### EXERCISE
Find the word "sigma" in the listing below. Copy every line that has it.

### INFORMATION SHOWN
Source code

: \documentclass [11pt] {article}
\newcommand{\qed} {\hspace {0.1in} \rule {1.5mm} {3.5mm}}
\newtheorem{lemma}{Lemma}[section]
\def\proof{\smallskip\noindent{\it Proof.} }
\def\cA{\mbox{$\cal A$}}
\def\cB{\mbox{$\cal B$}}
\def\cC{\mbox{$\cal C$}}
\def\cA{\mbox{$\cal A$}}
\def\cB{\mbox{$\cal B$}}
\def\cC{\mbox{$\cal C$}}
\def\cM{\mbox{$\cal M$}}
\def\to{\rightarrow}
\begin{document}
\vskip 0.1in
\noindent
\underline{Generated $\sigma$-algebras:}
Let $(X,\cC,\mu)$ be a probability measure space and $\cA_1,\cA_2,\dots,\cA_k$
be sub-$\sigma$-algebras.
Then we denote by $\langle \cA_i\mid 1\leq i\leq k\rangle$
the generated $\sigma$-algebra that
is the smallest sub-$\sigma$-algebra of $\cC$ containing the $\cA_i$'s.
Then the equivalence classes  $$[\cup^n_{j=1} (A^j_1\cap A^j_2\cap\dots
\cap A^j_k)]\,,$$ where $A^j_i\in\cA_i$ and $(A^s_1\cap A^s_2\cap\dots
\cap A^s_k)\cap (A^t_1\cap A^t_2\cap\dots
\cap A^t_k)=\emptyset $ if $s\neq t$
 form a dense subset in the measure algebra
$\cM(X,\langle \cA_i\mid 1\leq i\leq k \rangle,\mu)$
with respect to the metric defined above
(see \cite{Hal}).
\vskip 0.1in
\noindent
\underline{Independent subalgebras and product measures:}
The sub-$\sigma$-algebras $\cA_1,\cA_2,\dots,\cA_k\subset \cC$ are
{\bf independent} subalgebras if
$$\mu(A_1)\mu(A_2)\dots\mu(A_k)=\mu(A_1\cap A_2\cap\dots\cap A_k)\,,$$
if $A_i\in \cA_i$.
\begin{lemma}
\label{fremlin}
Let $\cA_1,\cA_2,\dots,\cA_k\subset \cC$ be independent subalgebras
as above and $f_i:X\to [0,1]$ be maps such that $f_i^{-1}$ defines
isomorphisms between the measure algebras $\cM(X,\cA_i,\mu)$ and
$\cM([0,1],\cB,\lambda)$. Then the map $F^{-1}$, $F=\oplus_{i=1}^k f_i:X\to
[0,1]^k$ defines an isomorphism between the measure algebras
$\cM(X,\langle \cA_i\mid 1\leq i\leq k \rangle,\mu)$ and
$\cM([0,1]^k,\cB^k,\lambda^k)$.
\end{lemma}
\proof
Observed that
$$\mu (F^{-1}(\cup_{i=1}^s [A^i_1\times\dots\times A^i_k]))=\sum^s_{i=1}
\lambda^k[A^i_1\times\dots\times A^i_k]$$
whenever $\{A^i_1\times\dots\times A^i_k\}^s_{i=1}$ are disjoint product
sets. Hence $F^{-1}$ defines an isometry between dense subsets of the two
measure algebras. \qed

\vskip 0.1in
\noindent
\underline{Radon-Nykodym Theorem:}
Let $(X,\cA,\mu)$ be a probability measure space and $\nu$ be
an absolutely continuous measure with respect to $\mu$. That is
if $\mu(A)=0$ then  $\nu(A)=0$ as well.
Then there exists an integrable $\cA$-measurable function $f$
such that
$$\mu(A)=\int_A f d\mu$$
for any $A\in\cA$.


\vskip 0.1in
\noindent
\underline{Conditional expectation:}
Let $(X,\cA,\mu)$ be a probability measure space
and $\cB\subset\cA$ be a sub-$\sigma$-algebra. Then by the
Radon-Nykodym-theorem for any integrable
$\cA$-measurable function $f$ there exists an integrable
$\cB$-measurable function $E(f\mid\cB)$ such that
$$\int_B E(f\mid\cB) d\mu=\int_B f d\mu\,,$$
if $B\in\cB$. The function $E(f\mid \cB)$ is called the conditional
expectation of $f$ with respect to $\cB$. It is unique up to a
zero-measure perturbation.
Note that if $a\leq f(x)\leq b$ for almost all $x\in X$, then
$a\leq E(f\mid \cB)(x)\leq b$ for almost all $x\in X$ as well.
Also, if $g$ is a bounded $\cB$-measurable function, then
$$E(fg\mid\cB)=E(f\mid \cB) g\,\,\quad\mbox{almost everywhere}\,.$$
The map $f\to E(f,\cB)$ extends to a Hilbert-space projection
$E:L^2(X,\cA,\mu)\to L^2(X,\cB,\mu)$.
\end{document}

### WRITTEN SOLUTION
\underline{Generated $\sigma$-algebras:}
be sub-$\sigma$-algebras.
the generated $\sigma$-algebra that
is the smallest sub-$\sigma$-algebra of $\cC$ containing the $\cA_i$'s.
The sub-$\sigma$-algebras $\cA_1,\cA_2,\dots,\cA_k\subset \cC$ are
and $\cB\subset\cA$ be a sub-$\sigma$-algebra. Then by the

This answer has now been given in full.